Mendelssohn fut formé aux disciplines scientifiques et artistiques par des maîtres privés remarquables. Outre la musique – il pratiquait plusieurs instruments à cordes, ainsi que l’orgue et prenait des cours de chant – il avait aussi un réel talent pour le dessin. Il fréquenta également certains cours à l’Université de Berlin comme celui de Hegel sur l’esthétique.
II. Style et langage musical
Son langage peut être considéré comme l’archétype du romantisme allemand et de l’harmonie fonctionnelle. Il existe un tel équilibre dans son langage harmonique que l’on pourrait s’en servir comme exemple parfait pour apprendre l’harmonie.
L’un des traits marquants de sa musique est l’impression de calme ensoleillé et de bonheur intense (Mer calme et heureux voyage, opus 27) qui transparaît à l’écoute de certaines de ses œuvres (nous aurons un exemple de ceci pendant l’offrande avec le deuxième mouvement du Trio n°1).
Un autre trait marquant du génie de Mendelssohn est son don exceptionnel pour l’orchestration, dont il tire une science unique de la légèreté, et qui l’amène à écrire des « scherzi » (intermèdes rapides et légers) qui sont parmi ses toutes meilleures œuvres, tel le fameux scherzo du Songe d’une nuit d’été. Nous en entendrons un exemple avec le Rondo capriccioso joué à la fin des lectures.

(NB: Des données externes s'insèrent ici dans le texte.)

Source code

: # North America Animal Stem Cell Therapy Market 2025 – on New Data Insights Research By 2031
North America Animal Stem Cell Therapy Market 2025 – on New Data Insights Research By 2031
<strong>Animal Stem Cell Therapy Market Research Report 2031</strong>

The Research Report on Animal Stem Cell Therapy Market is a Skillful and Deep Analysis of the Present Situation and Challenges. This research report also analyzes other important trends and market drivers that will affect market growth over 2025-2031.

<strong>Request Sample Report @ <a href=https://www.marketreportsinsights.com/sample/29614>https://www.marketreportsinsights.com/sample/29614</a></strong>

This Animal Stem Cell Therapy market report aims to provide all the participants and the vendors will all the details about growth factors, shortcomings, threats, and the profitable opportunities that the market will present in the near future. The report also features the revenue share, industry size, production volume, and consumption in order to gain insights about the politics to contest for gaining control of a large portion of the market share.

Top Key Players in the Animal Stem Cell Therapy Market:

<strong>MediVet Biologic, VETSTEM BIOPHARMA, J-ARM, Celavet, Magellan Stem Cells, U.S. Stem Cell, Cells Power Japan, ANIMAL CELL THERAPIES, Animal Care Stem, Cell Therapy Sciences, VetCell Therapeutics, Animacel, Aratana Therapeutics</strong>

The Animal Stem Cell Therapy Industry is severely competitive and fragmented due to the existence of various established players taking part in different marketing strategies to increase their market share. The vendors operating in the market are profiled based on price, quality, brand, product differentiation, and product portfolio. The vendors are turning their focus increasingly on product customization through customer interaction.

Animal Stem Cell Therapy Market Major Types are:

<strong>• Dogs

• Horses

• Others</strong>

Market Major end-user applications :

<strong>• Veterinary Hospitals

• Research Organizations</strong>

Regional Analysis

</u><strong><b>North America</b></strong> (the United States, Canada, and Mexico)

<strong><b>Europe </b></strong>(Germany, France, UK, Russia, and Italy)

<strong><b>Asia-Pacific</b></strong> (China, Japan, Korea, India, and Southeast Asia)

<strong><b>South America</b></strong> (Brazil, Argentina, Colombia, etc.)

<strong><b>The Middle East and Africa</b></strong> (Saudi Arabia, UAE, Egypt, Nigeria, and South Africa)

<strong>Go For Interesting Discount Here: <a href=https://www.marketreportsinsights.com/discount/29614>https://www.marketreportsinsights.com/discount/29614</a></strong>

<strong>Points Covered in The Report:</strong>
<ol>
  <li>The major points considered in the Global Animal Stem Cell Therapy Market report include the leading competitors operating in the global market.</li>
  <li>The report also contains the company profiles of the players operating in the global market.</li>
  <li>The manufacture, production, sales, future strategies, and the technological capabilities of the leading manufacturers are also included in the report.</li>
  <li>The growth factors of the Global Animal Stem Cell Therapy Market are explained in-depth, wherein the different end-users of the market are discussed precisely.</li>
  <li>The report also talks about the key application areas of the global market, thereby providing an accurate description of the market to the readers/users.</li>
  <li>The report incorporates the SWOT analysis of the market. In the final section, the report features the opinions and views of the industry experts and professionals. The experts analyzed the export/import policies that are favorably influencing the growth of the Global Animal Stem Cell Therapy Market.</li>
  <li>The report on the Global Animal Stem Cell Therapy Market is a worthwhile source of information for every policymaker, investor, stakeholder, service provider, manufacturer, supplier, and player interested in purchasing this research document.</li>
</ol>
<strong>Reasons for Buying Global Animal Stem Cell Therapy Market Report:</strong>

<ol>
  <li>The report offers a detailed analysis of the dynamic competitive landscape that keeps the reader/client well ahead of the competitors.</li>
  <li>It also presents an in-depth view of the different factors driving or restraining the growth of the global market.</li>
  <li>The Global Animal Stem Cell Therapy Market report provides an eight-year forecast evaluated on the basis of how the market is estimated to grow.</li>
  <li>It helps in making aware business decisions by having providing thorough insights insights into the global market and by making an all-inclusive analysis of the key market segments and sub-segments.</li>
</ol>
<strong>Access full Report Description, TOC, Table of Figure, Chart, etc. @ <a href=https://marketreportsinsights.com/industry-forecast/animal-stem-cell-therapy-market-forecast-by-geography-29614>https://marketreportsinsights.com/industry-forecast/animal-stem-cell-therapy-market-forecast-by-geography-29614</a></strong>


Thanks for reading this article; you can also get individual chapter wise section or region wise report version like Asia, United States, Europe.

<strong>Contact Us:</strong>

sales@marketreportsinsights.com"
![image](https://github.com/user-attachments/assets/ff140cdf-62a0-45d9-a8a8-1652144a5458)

Une autre point important chez Mendelssohn est sa conception toute classique de la forme et l’influence immense de Jean-Sébastien Bach, ce qui suscite chez lui l’intérêt pour l’orgue et la composition d’importantes sonates pour cet instrument. De fait, le compositeur a activement participé à la redécouverte de Bach au XIXe siècle, en organisant entre autres des concerts-Bach à Berlin ; c’est ainsi qu’il dirigea en 1829 la Passion selon Saint Matthieu en première audition publique depuis la mort du compositeur. Notons qu’à l’époque, jouer les œuvres des compositeurs du passé en concert n’était pas une pratique courante comme aujourd’hui.
III. Double héritage
Mendelssohn est le petit-fils de Moses Mendelssohn, grand philosophe juif du mouvement des Lumières (Aufklärung) et le fils du banquier et philanthrope Abraham Mendelssohn qui, s’étant converti au protestantisme, avait choisi d’ajouter à son nom celui de Bartholdy. Félix gardera toute sa vie les deux noms, avec une nette préférence pour celui de Mendelssohn, bien qu’il ait reçu le baptême. On ne sait pas quelles étaient ses croyances profondes, mais l’on peut raisonnablement dire qu’a co-existé chez lui le double héritage, germanique protestant d’un côté et juif oriental dont certaines de ses musiques ont conservé la trace (peut-être de manière inconsciente ?).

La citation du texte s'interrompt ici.